Direct coupling of an electrolyser to a solar PV system for generating hydrogen

Hydrogen as an energy currency, carrier and storage medium may be a key component of the solution to problems of global warming, poor air quality and dwindling reserves of liquid hydrocarbon fuels. Hydrogen is a flexible storage medium and can be generated by the electrolysis of water. It is particularly advantageous if an electrolyser may be simply and efficiently coupled to a source of renewable electrical energy. This paper examines direct coupling of a polymer electrolyte membrane (PEM) electrolyser to a matched solar photovoltaic (PV) source for hydrogen generation and storage.
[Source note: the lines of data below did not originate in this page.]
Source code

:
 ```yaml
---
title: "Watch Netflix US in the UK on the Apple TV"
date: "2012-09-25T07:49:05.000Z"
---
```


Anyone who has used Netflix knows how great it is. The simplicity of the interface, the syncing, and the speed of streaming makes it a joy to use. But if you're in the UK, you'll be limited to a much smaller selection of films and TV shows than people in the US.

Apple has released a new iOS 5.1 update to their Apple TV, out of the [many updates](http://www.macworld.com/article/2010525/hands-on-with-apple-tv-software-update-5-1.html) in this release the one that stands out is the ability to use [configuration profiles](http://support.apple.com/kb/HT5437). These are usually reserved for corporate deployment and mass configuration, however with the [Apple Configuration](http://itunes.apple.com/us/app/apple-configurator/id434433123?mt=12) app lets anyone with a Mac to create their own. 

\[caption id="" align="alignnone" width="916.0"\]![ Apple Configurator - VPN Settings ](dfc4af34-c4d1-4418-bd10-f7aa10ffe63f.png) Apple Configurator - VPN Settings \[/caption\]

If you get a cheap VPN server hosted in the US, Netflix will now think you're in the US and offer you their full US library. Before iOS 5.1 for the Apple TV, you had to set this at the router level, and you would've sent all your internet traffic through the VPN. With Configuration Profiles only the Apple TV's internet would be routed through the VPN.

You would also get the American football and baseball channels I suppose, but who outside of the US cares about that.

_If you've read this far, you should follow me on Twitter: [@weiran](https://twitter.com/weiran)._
Such direct coupling with minimum interfacing electronics would lead to substantial cost reduction and thereby enhance the economic viability of solar-hydrogen systems. The electrolyser is designed for fail-safe operation with multiple levels of safety and operational redundancy. A control system in the electrolyser unit provides for disconnection when required and for auto-start in the morning and auto shut-down at night, simultaneously addressing the goals of minimum energy loss and maximum safety. The PV system is a 2.4 kW array (20.4 m2 total area) comprising 30, 12 V, 80 W, Solarex polycrystalline modules in a series–parallel configuration. The integrated system has been operated for approximately 60 days over a 4-month period from September 2007 to January 2008 with many periods of unattended operation for multiple days, experiencing weather ranging from hot and sunny (above 40 °C) to cool and cloudy. The principle and practicality of direct coupling of a suitably matched PV array and PEM electrolyser have been successfully demonstrated. Details of electrolyser operation coupled to a PV array along with modelling work to match current–voltage characteristics of the electrolyser and PV system are described.